Bayesian models of syntactic category acquisition
Frank, Stella Christina
Discovering a word’s part of speech is an essential step in acquiring the grammar of a language. In this thesis we examine a variety of computational Bayesian models that use linguistic input available to children, in the form of transcribed child directed speech, to learn part of speech categories. Part of speech categories are characterised by contextual (distributional/syntactic) and word-internal (morphological) similarity. In this thesis, we assume language learners will be aware of these types of cues, and investigate exactly how they can make use of them. Firstly, we enrich the context of a standard model (the Bayesian Hidden Markov Model) by adding sentence type to the wider distributional context.We show that children are exposed to a much more diverse set of sentence types than evident in standard corpora used for NLP tasks, and previous work suggests that they are aware of the differences between sentence type as signalled by prosody and pragmatics. Sentence type affects local context distributions, and as such can be informative when relying on local context for categorisation. Adding sentence types to the model improves performance, depending on how it is integrated into our models. We discuss how to incorporate novel features into the model structure we use in a flexible manner, and present a second model type that learns to use sentence type as a distinguishing cue only when it is informative. Secondly, we add a model of morphological segmentation to the part of speech categorisation model, in order to model joint learning of syntactic categories and morphology.
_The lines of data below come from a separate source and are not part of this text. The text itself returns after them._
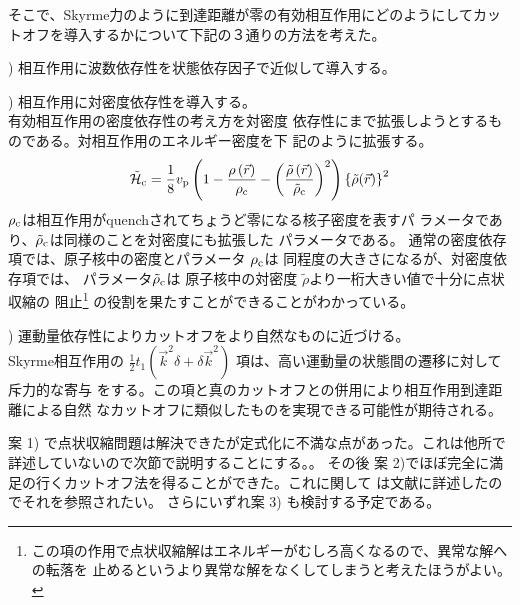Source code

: そこで、Skyrme力のように到達距離が零の有効相互作用にどのようにしてカッ
トオフを導入するかについて下記の３通りの方法を考えた。

\vspace*{2mm}

) 相互作用に波数依存性を状態依存因子で近似して導入する。

\vspace*{2mm}

) 相互作用に対密度依存性を導入する。\\
有効相互作用の密度依存性の考え方を対密度
依存性にまで拡張しようとするものである。対相互作用のエネルギー密度を下
記のように拡張する。
%
\begin{equation}
\tilde{\cal H}_{\rm c} = \frac{1}{8} v_{\rm p} 
\left( 1-\frac{\rho\left(\vec{r}\right)}{\rho_{\rm c}}
-\left(\frac{\tilde{\rho}\left(\vec{r}\right)}{\tilde{\rho}_{\rm c}}\right)^2
\right)
\left\{\tilde{\rho} (\vec{r})\right\}^2
\end{equation}
%
$\rho_{\rm c}$は相互作用がquenchされてちょうど零になる核子密度を表すパ
ラメータであり、$\tilde{\rho}_{\rm c}$は同様のことを対密度にも拡張した
パラメータである。
通常の密度依存項では、原子核中の密度とパラメータ $\rho_{\rm c}$は
同程度の大きさになるが、対密度依存項では、
パラメータ$\tilde{\rho}_{\rm c}$は
原子核中の対密度 $\tilde{\rho}$より一桁大きい値で十分に点状収縮の
阻止\footnote{
%
この項の作用で点状収縮解はエネルギーがむしろ高くなるので、異常な解への転落を
止めるというより異常な解をなくしてしまうと考えたほうがよい。
%
}
の役割を果たすことができることがわかっている。

\vspace*{2mm}

) 運動量依存性によりカットオフをより自然なものに近づける。\\
Skyrme相互作用の $\frac{1}{2} t_1 \left( \vec{k}^2 \delta + \delta
\vec{k}^2 \right)$ 項は、高い運動量の状態間の遷移に対して斥力的な寄与
をする。この項と真のカットオフとの併用により相互作用到達距離による自然
なカットオフに類似したものを実現できる可能性が期待される\cite{TOT94}。

\vspace*{2mm}

案 1) で点状収縮問題は解決できたが定式化に不満な点があった。これは他所で
詳述していないので次節で説明することにする。。
その後 案 2)でほぼ完全に満足の行くカットオフ法を得ることができた。これに関して
は文献\cite{Taj00a}に詳述したのでそれを参照されたい。
さらにいずれ案 3) も検討する予定である。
These two tasks are closely linked: categorising words into syntactic categories is aided by morphological information, and finding morphological patterns in words is aided by knowing the syntactic categories of those words. In our joint model, we find improved performance vis-a-vis single-task baselines, but the nature of the improvement depends on the morphological typology of the language being modelled. This is the first token-based joint model of unsupervised morphology and part of speech category learning of which we are aware.